**Document images with source code**
━━━━
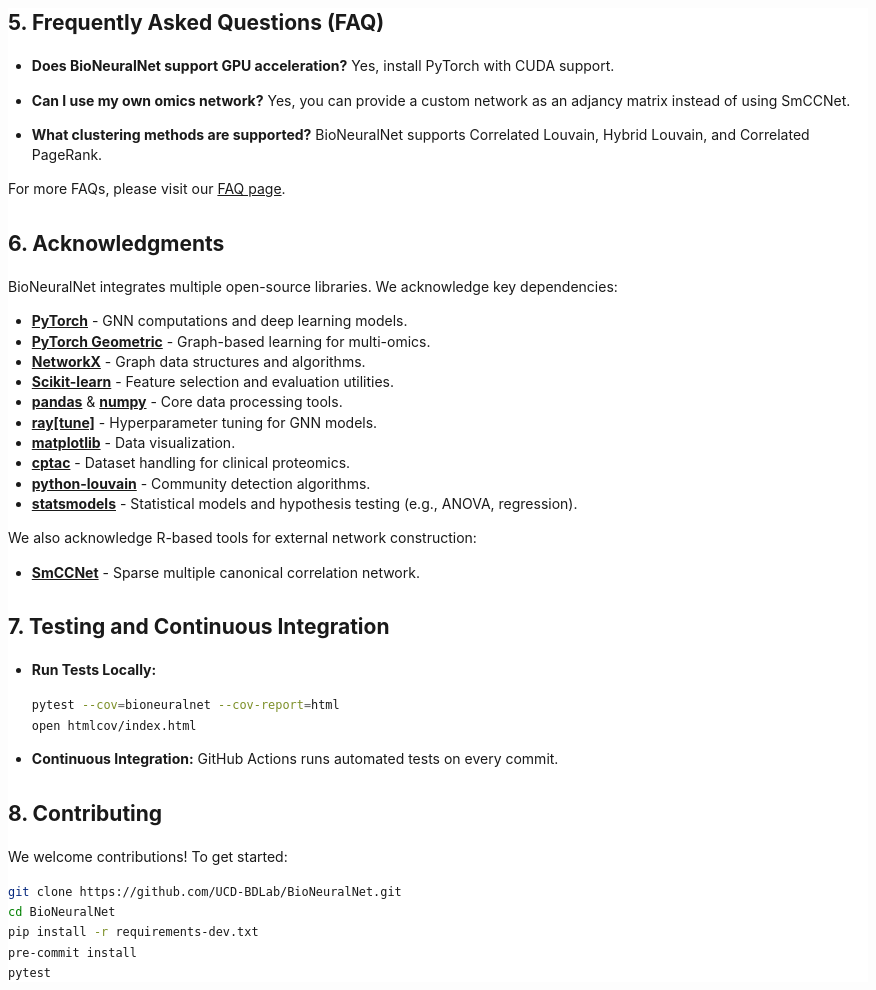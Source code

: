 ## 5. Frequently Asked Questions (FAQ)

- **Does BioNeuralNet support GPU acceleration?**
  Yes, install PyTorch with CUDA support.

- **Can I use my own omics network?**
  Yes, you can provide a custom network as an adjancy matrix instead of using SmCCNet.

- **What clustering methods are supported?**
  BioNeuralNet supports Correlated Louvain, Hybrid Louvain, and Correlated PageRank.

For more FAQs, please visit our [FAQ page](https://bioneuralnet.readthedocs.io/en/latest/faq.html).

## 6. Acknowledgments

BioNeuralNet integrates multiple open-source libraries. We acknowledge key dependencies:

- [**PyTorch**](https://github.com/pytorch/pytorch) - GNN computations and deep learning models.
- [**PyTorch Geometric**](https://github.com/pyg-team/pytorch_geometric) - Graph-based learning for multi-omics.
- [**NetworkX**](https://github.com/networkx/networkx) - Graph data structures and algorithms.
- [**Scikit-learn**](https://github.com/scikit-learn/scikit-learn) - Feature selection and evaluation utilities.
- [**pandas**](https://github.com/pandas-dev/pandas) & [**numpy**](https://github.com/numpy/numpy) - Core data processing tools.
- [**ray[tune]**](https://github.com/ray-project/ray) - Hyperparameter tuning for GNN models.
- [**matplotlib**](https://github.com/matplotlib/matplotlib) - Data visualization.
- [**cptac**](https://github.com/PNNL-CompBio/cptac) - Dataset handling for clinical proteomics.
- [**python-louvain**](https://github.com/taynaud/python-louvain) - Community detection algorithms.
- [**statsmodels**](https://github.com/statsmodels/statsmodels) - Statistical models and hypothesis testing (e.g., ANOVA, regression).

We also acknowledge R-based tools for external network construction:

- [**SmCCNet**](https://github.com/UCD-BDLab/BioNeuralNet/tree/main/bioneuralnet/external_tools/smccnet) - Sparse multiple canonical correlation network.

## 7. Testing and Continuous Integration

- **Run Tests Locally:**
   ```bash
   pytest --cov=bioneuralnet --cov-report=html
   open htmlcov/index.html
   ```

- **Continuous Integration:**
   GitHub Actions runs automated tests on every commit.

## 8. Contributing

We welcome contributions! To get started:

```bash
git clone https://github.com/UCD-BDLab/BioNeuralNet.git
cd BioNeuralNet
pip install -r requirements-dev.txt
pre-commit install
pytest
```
━━━━
**Task to carry out**
Would you retype every line shown above exactly, leaving the pictures aside?

**Result of this exercise**
Source code

: ## 5. Frequently Asked Questions (FAQ)

- **Does BioNeuralNet support GPU acceleration?**
  Yes, install PyTorch with CUDA support.

- **Can I use my own omics network?**
  Yes, you can provide a custom network as an adjancy matrix instead of using SmCCNet.

- **What clustering methods are supported?**
  BioNeuralNet supports Correlated Louvain, Hybrid Louvain, and Correlated PageRank.

For more FAQs, please visit our [FAQ page](https://bioneuralnet.readthedocs.io/en/latest/faq.html).

## 6. Acknowledgments

BioNeuralNet integrates multiple open-source libraries. We acknowledge key dependencies:

- [**PyTorch**](https://github.com/pytorch/pytorch) - GNN computations and deep learning models.
- [**PyTorch Geometric**](https://github.com/pyg-team/pytorch_geometric) - Graph-based learning for multi-omics.
- [**NetworkX**](https://github.com/networkx/networkx) - Graph data structures and algorithms.
- [**Scikit-learn**](https://github.com/scikit-learn/scikit-learn) - Feature selection and evaluation utilities.
- [**pandas**](https://github.com/pandas-dev/pandas) & [**numpy**](https://github.com/numpy/numpy) - Core data processing tools.
- [**ray[tune]**](https://github.com/ray-project/ray) - Hyperparameter tuning for GNN models.
- [**matplotlib**](https://github.com/matplotlib/matplotlib) - Data visualization.
- [**cptac**](https://github.com/PNNL-CompBio/cptac) - Dataset handling for clinical proteomics.
- [**python-louvain**](https://github.com/taynaud/python-louvain) - Community detection algorithms.
- [**statsmodels**](https://github.com/statsmodels/statsmodels) - Statistical models and hypothesis testing (e.g., ANOVA, regression).

We also acknowledge R-based tools for external network construction:

- [**SmCCNet**](https://github.com/UCD-BDLab/BioNeuralNet/tree/main/bioneuralnet/external_tools/smccnet) - Sparse multiple canonical correlation network.

## 7. Testing and Continuous Integration

- **Run Tests Locally:**
   ```bash
   pytest --cov=bioneuralnet --cov-report=html
   open htmlcov/index.html
   ```

- **Continuous Integration:**
   GitHub Actions runs automated tests on every commit.

## 8. Contributing

We welcome contributions! To get started:

```bash
git clone https://github.com/UCD-BDLab/BioNeuralNet.git
cd BioNeuralNet
pip install -r requirements-dev.txt
pre-commit install
pytest
```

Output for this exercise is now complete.